Desde que era niña fui inquieta y soñadora. De esas niñas que no se quedaban quietas, que preguntaban, que se atrevían y que muchas veces terminaban en problemas por sus travesuras. En la secundaria era reprendida constantemente, y en la preparatoria no fue muy distinto. Estudié en la conocida 20-30, y gracias al apoyo del profesor Arvizu logré terminarla en cuatro años. Yo seguía siendo esa joven rebelde de casa, pero también una joven con muchas ganas de descubrir el mundo.

Al llegar a la universidad decidí estudiar en la ciudad de Chihuahua. Ahí comencé a involucrarme en la vida estudiantil y en la política, participando en sociedades de alumnos y en campañas de distintos candidatos. Era una etapa de aprendizaje, de entusiasmo y de búsqueda de mi propio camino.

Sin embargo, la vida tenía preparadas pruebas que jamás imaginé. A los 21 años me casé y me fui a vivir a Veracruz. Ahí nació mi hija, el amor más grande de mi vida. Pero pocos meses después quedé viuda. Fue un momento profundamente difícil. Regresé a mi tierra con una hija pequeña en brazos y con la certeza de que tenía que empezar de nuevo.

Y así comenzó una nueva etapa. La etapa de una madre que tenía que salir adelante, terminar su carrera y construir un futuro para su hija. Empecé a incursionar en los negocios, después en la educación como coordinadora de la Facultad de Conta durante más de diez años, y más tarde en la función pública.

En ese camino tuve la oportunidad de ser la primera síndica suplente y posteriormente directora del DIF. Paralelamente, la docencia se convirtió en una de mis grandes pasiones. Durante más de 29 años he sido catedrática universitaria, compartiendo conocimiento y aprendiendo también de mis estudiantes.

Mientras trabajaba, también seguí estudiando. Entre responsabilidades, familia y trabajo, realicé dos maestrías y dos doctorados. Más adelante tuve el honor de servir como diputada y de presidir el Congreso en dos ocasiones.

Cuando miro hacia atrás, entiendo que cada etapa de mi vida implicó retos, decisiones difíciles y riesgos. Nada estuvo garantizado. Pero siempre hubo algo que me impulsó a seguir adelante: la convicción de que el miedo no debía detenerme.

Por eso hoy, en el marco del Día Internacional de la Mujer, quiero compartir un mensaje especialmente con aquellas mujeres que lean estas palabras: atrévanse.

Atrévanse a soñar, a estudiar, a emprender, a participar, a equivocarse y a volver a empezar. La vida nos pide asumir muchos roles: hijas, madres, profesionistas, maestras, líderes.

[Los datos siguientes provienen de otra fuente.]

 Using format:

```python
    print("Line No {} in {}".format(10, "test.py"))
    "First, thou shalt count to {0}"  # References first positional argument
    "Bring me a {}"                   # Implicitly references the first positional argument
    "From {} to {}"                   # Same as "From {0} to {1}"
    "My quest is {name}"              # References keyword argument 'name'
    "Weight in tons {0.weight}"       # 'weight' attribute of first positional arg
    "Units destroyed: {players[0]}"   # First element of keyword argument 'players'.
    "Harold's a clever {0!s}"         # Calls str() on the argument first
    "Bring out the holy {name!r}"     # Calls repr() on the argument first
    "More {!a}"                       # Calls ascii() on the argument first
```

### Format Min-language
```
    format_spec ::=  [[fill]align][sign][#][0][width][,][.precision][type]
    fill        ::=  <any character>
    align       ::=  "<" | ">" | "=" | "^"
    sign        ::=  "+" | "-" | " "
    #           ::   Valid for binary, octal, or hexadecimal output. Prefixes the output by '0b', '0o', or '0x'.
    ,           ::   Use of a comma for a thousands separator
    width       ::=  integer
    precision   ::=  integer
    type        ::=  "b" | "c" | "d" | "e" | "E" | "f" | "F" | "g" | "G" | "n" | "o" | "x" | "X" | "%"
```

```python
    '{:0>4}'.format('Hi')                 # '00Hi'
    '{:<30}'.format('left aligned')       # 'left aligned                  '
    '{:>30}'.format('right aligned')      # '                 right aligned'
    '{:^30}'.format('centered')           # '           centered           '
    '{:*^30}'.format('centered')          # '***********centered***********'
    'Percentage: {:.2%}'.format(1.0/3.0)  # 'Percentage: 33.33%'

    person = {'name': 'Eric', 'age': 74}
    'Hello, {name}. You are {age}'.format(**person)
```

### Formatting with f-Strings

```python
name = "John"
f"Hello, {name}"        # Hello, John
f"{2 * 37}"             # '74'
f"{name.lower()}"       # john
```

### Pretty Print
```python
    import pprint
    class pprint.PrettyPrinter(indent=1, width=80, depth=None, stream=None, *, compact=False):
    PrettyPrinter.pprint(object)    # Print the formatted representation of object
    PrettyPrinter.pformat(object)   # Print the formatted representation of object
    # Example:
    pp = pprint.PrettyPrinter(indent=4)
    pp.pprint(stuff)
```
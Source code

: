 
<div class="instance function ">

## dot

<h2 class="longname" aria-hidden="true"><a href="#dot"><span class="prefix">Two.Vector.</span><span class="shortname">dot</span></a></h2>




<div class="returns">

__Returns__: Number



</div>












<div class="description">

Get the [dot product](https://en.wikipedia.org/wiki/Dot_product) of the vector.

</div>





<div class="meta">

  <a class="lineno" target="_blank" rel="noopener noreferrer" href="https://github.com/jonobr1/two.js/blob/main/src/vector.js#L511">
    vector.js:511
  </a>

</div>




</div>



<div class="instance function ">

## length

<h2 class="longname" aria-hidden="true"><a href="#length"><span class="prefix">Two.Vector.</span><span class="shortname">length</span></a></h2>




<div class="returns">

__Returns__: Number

Y cada uno de ellos requiere valentía.

Ser una mujer sin miedo no significa que nunca tengamos dudas o dificultades. Significa que, a pesar de todo, decidimos avanzar.

Porque cuando una mujer se atreve, no solo transforma su propia vida. También abre camino para muchas más. Y ese, quizá, es uno de los logros más grandes que podemos alcanzar.